Task inputs Start Marker

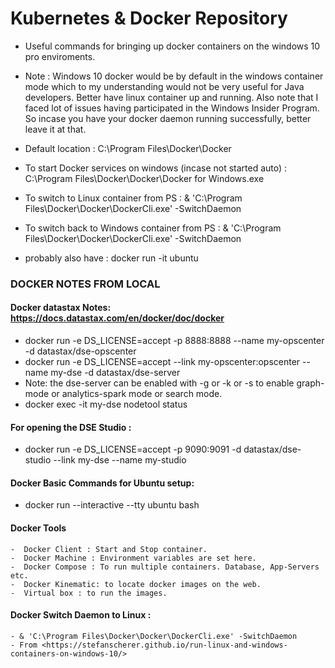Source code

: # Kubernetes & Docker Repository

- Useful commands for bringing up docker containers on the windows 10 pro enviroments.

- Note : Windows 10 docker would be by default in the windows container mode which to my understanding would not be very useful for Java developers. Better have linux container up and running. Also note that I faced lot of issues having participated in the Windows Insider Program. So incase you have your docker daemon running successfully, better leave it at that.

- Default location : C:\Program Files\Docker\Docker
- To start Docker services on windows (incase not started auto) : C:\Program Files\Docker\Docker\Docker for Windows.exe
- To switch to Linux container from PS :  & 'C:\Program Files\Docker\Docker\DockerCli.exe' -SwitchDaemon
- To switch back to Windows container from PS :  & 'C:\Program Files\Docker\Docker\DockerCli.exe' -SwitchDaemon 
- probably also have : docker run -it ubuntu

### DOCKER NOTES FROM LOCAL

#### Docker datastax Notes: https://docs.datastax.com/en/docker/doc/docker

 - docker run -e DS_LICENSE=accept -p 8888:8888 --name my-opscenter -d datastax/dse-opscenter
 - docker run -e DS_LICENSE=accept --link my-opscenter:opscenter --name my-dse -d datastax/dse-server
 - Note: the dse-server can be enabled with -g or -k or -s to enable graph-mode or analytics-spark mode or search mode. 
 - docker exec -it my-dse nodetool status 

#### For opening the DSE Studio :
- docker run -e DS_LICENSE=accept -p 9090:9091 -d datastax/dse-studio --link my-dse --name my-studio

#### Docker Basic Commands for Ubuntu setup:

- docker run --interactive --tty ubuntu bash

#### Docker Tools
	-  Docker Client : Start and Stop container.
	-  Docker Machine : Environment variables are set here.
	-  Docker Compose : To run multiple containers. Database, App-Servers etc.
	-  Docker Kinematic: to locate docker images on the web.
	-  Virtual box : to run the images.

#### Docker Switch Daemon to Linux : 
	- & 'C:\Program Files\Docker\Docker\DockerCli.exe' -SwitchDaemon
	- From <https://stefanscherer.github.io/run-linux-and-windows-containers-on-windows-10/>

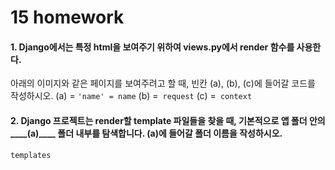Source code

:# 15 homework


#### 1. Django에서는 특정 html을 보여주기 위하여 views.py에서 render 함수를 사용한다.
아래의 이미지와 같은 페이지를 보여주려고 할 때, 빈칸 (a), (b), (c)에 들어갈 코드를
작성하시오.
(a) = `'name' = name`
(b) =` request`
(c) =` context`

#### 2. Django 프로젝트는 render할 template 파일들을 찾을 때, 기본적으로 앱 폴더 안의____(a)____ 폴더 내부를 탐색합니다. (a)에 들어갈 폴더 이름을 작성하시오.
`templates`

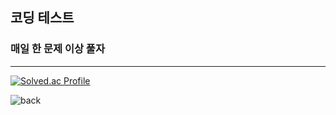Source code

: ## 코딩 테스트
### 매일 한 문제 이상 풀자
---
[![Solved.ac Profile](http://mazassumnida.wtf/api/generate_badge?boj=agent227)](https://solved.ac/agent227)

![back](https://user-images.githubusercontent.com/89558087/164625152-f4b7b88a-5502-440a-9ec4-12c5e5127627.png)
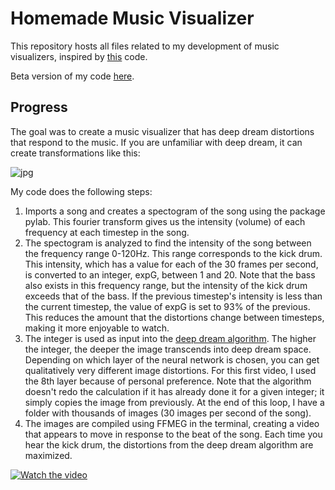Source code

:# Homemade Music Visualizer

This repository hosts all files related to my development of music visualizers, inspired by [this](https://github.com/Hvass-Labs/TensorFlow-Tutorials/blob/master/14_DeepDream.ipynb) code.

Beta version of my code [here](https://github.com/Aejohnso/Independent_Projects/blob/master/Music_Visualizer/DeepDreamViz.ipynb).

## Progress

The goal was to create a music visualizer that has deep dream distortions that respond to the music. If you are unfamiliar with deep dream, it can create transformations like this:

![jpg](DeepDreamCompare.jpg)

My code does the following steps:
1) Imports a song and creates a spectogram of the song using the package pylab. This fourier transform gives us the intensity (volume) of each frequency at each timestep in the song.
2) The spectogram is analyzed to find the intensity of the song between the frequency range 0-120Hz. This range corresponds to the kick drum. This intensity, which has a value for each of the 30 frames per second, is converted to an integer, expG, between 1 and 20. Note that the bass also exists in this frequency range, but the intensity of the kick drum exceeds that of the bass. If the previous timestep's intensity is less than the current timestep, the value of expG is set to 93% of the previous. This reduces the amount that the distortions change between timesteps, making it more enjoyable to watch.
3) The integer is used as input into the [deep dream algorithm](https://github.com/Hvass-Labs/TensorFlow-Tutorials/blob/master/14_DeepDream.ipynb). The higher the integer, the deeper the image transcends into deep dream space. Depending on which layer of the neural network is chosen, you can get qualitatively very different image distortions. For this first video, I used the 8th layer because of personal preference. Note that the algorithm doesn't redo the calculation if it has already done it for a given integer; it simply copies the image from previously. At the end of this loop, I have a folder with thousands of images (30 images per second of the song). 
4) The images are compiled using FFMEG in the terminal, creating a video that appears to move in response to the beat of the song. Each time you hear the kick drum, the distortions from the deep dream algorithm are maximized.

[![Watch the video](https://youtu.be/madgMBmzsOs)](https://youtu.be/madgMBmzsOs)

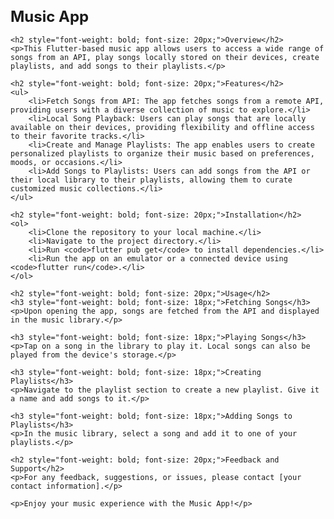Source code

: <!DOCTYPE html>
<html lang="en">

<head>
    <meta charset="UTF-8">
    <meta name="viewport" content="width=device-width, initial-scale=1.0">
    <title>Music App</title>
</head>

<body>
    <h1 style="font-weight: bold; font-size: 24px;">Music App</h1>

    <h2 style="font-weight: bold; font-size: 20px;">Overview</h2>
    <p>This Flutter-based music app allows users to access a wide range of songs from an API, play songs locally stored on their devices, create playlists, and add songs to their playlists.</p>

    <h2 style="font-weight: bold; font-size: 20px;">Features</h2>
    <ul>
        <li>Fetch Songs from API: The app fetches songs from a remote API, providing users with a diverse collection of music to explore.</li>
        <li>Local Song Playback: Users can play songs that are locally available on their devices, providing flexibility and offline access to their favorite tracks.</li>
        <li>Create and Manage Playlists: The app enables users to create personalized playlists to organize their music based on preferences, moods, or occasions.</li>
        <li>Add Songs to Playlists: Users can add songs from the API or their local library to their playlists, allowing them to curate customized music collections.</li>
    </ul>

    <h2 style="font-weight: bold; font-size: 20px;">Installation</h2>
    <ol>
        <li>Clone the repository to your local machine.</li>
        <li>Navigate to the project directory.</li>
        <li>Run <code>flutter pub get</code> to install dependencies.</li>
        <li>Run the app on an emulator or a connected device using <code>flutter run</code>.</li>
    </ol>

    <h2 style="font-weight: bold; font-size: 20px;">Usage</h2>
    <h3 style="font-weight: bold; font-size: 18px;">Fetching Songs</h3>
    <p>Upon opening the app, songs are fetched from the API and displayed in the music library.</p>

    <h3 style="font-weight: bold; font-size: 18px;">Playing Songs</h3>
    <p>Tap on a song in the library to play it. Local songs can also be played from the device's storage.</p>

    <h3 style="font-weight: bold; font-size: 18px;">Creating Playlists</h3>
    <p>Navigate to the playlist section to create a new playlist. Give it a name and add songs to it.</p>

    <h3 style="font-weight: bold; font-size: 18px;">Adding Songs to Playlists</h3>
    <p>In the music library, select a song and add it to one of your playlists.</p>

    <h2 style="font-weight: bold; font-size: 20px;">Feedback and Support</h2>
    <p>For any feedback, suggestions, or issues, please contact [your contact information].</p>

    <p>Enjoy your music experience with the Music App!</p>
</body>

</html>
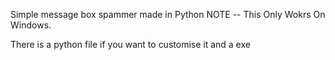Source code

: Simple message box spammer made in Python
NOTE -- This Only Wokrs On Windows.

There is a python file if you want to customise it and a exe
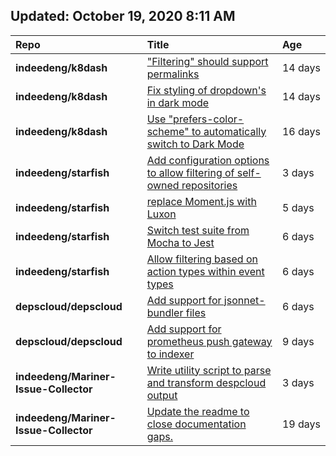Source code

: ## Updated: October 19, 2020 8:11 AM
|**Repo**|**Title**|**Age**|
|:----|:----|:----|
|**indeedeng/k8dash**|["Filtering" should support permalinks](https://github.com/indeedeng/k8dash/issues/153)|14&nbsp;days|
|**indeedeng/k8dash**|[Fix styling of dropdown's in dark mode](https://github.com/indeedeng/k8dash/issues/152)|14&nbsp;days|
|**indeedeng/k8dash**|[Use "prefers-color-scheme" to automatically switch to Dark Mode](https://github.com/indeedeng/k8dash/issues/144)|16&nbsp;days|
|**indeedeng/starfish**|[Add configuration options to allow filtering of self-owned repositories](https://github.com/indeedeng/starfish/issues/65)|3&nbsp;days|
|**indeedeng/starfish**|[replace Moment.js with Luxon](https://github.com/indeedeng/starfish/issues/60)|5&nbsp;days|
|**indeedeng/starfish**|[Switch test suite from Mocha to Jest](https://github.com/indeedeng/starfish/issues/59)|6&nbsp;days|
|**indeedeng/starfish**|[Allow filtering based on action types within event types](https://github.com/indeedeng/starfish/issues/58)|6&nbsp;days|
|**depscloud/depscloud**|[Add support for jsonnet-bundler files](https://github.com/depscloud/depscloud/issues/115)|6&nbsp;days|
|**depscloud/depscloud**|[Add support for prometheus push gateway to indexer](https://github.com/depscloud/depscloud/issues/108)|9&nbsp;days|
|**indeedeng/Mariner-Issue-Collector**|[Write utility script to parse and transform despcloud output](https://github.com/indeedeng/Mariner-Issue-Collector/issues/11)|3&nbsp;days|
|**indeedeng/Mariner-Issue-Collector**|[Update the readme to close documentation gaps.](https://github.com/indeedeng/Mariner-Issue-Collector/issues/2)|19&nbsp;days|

Task inputs End Marker

Only lines of the data holding the word "SwitchDaemon" go in the answer. Please copy each of them.

- To switch to Linux container from PS :  & 'C:\Program Files\Docker\Docker\DockerCli.exe' -SwitchDaemon
- To switch back to Windows container from PS :  & 'C:\Program Files\Docker\Docker\DockerCli.exe' -SwitchDaemon 
	- & 'C:\Program Files\Docker\Docker\DockerCli.exe' -SwitchDaemon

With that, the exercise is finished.